Passer à l’action : voilà qui motive ces passionnés pragmatiques. « Si on veut éviter l’incantation et la compassion et faire avancer les choses, il faut travailler avec les gens qui ont envie de bouger les lignes, assure Patrick Gagnaire. Il en existe aussi dans l’entreprise. A force de militer, on réalise que c’est non pas la structure mais la qualité des hommes qui fait la différence. » L’entreprise, ils la connaissent aussi pour l’avoir interpellée ou sollicitée lorsqu’ils n’en faisaient pas encore partie. « C’est là que se trouvent les moyens, constate Eric Molinié. Les ministères peinent à débloquer des subventions. » Les leviers ne sont pas seulement financiers : « Quand une société se mobilise, elle peut aller plus loin que verser de l’argent, dit Patrick Gagnaire. Ouvrir ses portes, utiliser sa notoriété et ses compétences. » Quelle satisfaction aussi de côtoyer le pouvoir quand on a bataillé pour se faire entendre : poste directement rattaché au patron, écoute privilégiée... et efficacité décuplée. « Je défends les mêmes idées qu’avant, avec des capacités plus grandes pour les réaliser », se félicite Jacques Kheliff, devenu membre du comité exécutif de Rhodia.
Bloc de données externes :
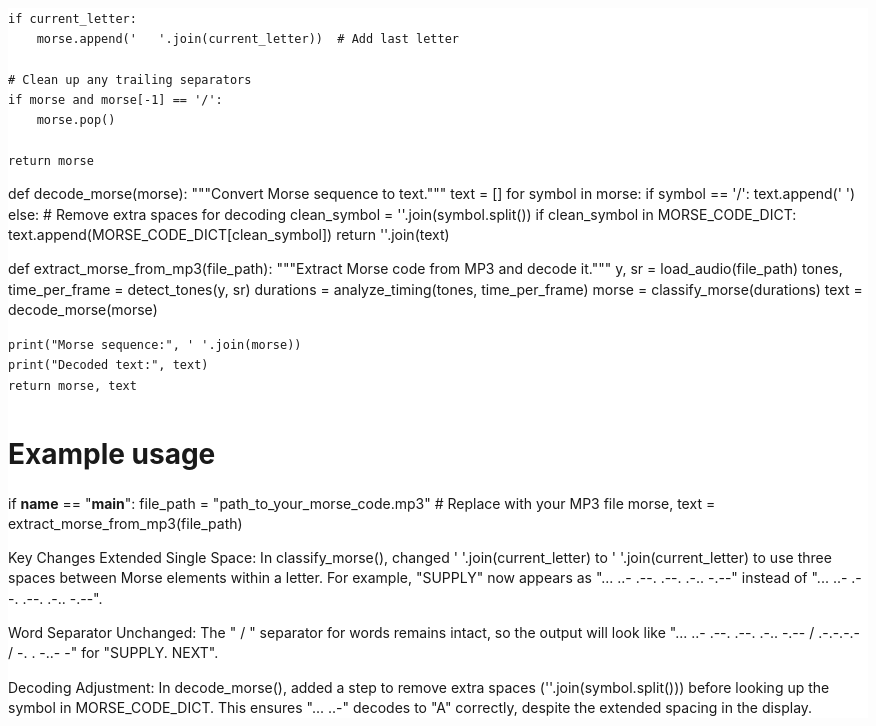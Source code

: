     if current_letter:
        morse.append('   '.join(current_letter))  # Add last letter
    
    # Clean up any trailing separators
    if morse and morse[-1] == '/':
        morse.pop()
    
    return morse

def decode_morse(morse):
    """Convert Morse sequence to text."""
    text = []
    for symbol in morse:
        if symbol == '/':
            text.append(' ')
        else:
            # Remove extra spaces for decoding
            clean_symbol = ''.join(symbol.split())
            if clean_symbol in MORSE_CODE_DICT:
                text.append(MORSE_CODE_DICT[clean_symbol])
    return ''.join(text)

def extract_morse_from_mp3(file_path):
    """Extract Morse code from MP3 and decode it."""
    y, sr = load_audio(file_path)
    tones, time_per_frame = detect_tones(y, sr)
    durations = analyze_timing(tones, time_per_frame)
    morse = classify_morse(durations)
    text = decode_morse(morse)
    
    print("Morse sequence:", ' '.join(morse))
    print("Decoded text:", text)
    return morse, text

# Example usage
if __name__ == "__main__":
    file_path = "path_to_your_morse_code.mp3"  # Replace with your MP3 file
    morse, text = extract_morse_from_mp3(file_path)

Key Changes
Extended Single Space:
In classify_morse(), changed ' '.join(current_letter) to '   '.join(current_letter) to use three spaces between Morse elements within a letter. For example, "SUPPLY" now appears as "...   ..-   .--.   .--.   .-..   -.--" instead of "... ..- .--. .--. .-.. -.--".

Word Separator Unchanged:
The " / " separator for words remains intact, so the output will look like "...   ..-   .--.   .--.   .-..   -.-- / .-.-.-.- / -.   .   -..-   -" for "SUPPLY. NEXT".

Decoding Adjustment:
In decode_morse(), added a step to remove extra spaces (''.join(symbol.split())) before looking up the symbol in MORSE_CODE_DICT. This ensures "...   ..-" decodes to "A" correctly, despite the extended spacing in the display.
Introduits au cœur du pouvoir, ces militants à la langue bien pendue ne risquent-ils pas de perdre leur liberté de parole ? « La meilleure preuve que non, ce sont nos bons résultats », tranche Karim Zéribi. Evidemment, ces salariés militants doivent savoir jusqu’où ne pas aller trop loin. « Il faut veiller à ne pas prendre en otage du militantisme des gens qui n’y sont pour rien », concède Eric Molinié. Impossible, en outre, d’oublier que le premier objectif de l’entreprise demeure le profit. « Elle n’est pas toujours prête à aller aussi vite qu’on le souhaiterait, reconnaît Samira Cadasse. Mes actions ne comblent qu’une infime partie de mes revendications. » Quoi qu’il en soit, la greffe semble avoir pris. Chez EDF, PPR et Rhodia, les PDG ont changé, mais Eric Molinié, Patrick Gagnaire ou Jacques Kheliff sont toujours en poste. Un bon signe...

par Valérie Lion

Mon commentaire perso :

BREF C’EST SE FAIRE ACHETER CAR UN BON MILITANT NE S’ACHETE PAS

 http://www.lexpress.fr/reussir/doss...

lexpress.fr/reussir/dossier/etsmilitant/dossier.asp ?ida=442860

Messages

  • Cette thèse grotesque présente le phénomène de reniement politique comme nouveau !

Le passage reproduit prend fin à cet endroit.